Una de las experiencias inolvidables del viaje consistió en acudir por la noche a un concierto privado en una vivienda de Chelsea, gracias a la plataforma Sofar. Desconocíamos los tres artistas que actuarían, pero nos quedamos sorprendidos por la voz de la primera cantante y la positividad que desprendía la segunda, que actuó en solitario con un ukelele. Otra de las noches pasamos una velada entretenida en el Comedy Cellar, uno de los locales de comedia más conocidos de la ciudad, ya que muchos de los monologuistas saltan a la fama o ya gozan de bastante popularidad.


Paseamos por las concurridas calles de Chinatown, repletas de tiendas de comestibles y escaparates que mostraban crustáceos vivos (como en las pescaderías de España, vaya); deambulamos por los bohemios rincones de Greenwich Village, donde compré un libro en una bonita librería llamada Three Lives & Company; vimos las luces de la ciudad desde la azotea del Empire Estate; nos maravillamos ante el tamaño de los dinosaurios del Museo Americano de Historia Natural; recorrimos Central Park en bici, donde por suerte el camino siempre era cuesta abajo; cogimos el ferry hasta Staten Island para divisar mejor la Estatua de la Libertad; degustamos las deliciosas tortitas de Sunday in Brooklyn, cubiertas de una salsa de sirope de arce, chocolate y avellanas; comprobamos los contrastes de Williamsburg, donde las tiendas de segunda mano y las cafeterías hípster conviven con la comunidad de judíos ortodoxos más grande fuera de Israel; cruzamos el Puente de Brooklyn al atardecer y contemplamos mejor la silueta de la ciudad detrás de los cristales de The Edge.

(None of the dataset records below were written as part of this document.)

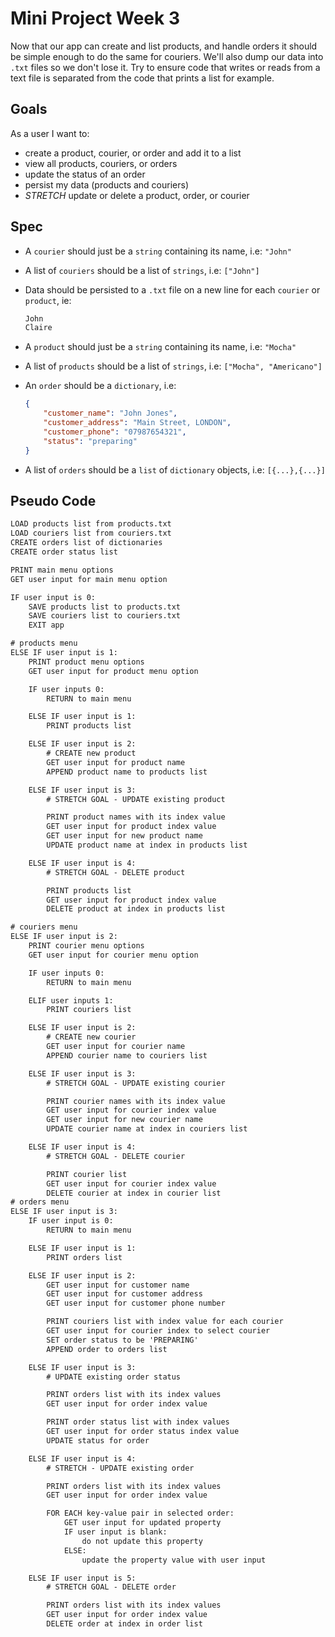 # Mini Project Week 3

Now that our app can create and list products, and handle orders it should be simple enough to do the same for couriers. We'll also dump our data into `.txt` files so we don't lose it. Try to ensure code that writes or reads from a text file is separated from the code that prints a list for example.

## Goals

As a user I want to:

- create a product, courier, or order and add it to a list
- view all products, couriers, or orders
- update the status of an order
- persist my data (products and couriers)
- _STRETCH_ update or delete a product, order, or courier

## Spec

- A `courier` should just be a `string` containing its name, i.e: `"John"`
- A list of `couriers` should be a list of `strings`, i.e: `["John"]`
- Data should be persisted to a `.txt` file on a new line for each `courier` or `product`, ie:

    ```txt
    John
    Claire
    ```

- A `product` should just be a `string` containing its name, i.e: `"Mocha"`
- A list of `products` should be a list of `strings`, i.e: `["Mocha", "Americano"]`
- An `order` should be a `dictionary`, i.e:

    ```json
    {
        "customer_name": "John Jones",
        "customer_address": "Main Street, LONDON",
        "customer_phone": "07987654321",
        "status": "preparing"
    }
    ```

- A list of `orders` should be a `list` of `dictionary` objects, i.e: `[{...},{...}]`

## Pseudo Code

```txt
LOAD products list from products.txt
LOAD couriers list from couriers.txt
CREATE orders list of dictionaries
CREATE order status list

PRINT main menu options
GET user input for main menu option

IF user input is 0:
    SAVE products list to products.txt
    SAVE couriers list to couriers.txt
    EXIT app

# products menu
ELSE IF user input is 1:
    PRINT product menu options
    GET user input for product menu option

    IF user inputs 0:
        RETURN to main menu

    ELSE IF user input is 1:
        PRINT products list

    ELSE IF user input is 2:
        # CREATE new product
        GET user input for product name
        APPEND product name to products list

    ELSE IF user input is 3:
        # STRETCH GOAL - UPDATE existing product

        PRINT product names with its index value
        GET user input for product index value
        GET user input for new product name
        UPDATE product name at index in products list

    ELSE IF user input is 4:
        # STRETCH GOAL - DELETE product

        PRINT products list
        GET user input for product index value
        DELETE product at index in products list

# couriers menu
ELSE IF user input is 2:
    PRINT courier menu options
    GET user input for courier menu option

    IF user inputs 0:
        RETURN to main menu

    ELIF user inputs 1:
        PRINT couriers list

    ELSE IF user input is 2:
        # CREATE new courier
        GET user input for courier name
        APPEND courier name to couriers list

    ELSE IF user input is 3:
        # STRETCH GOAL - UPDATE existing courier

        PRINT courier names with its index value
        GET user input for courier index value
        GET user input for new courier name
        UPDATE courier name at index in couriers list

    ELSE IF user input is 4:
        # STRETCH GOAL - DELETE courier

        PRINT courier list
        GET user input for courier index value
        DELETE courier at index in courier list
# orders menu
ELSE IF user input is 3:
    IF user input is 0:
        RETURN to main menu

    ELSE IF user input is 1:
        PRINT orders list

    ELSE IF user input is 2:
        GET user input for customer name
        GET user input for customer address
        GET user input for customer phone number

        PRINT couriers list with index value for each courier
        GET user input for courier index to select courier
        SET order status to be 'PREPARING'
        APPEND order to orders list

    ELSE IF user input is 3:
        # UPDATE existing order status

        PRINT orders list with its index values
        GET user input for order index value

        PRINT order status list with index values
        GET user input for order status index value
        UPDATE status for order

    ELSE IF user input is 4:
        # STRETCH - UPDATE existing order

        PRINT orders list with its index values
        GET user input for order index value

        FOR EACH key-value pair in selected order:
            GET user input for updated property
            IF user input is blank:
                do not update this property
            ELSE:
                update the property value with user input

    ELSE IF user input is 5:
        # STRETCH GOAL - DELETE order

        PRINT orders list with its index values
        GET user input for order index value
        DELETE order at index in order list
```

Uno de los días de los que mejor recuerdo mantengo fue el de la excursión a Coney Island. Visitar Coney Island fue un curioso salto en el tiempo. El cielo amaneció nublado y chispeaba a ratos, por lo que el mítico parque temático Luna Park estaba más vacío que de costumbre. Desde la Wonder Wheel pudimos contemplar mejor el paseo marítimo y la costa del Atlántico, poblada por algunas bandadas de gaviotas y unos pocos bañistas. Las atracciones y los rótulos neón tenían el encanto hollywoodiense y ligeramente estrambótico de principios del siglo XIX. Antes de despedirnos, acudimos a un espectáculo (Coney Island Circus Sideshow) en el que actuaban escupefuegos, tragasables, acróbatas y payasos. La mascota del espectáculo, un gran gato atigrado de temperamento relajado, paseaba por el escenario con una parsimonia envidiable, como si el público, los gritos de júbilo y los aplausos no existiesen.


Es difícil que la ciudad que nunca duerme te deje indiferente. Regresamos a Alemania con la maleta llena de regalos y recuerdos, quizás con la ligera sospecha de que aquello no podía ser un adiós definitivo, porque Nueva York es demasiado inabarcable como para tener la sensación de que no hace falta regresar.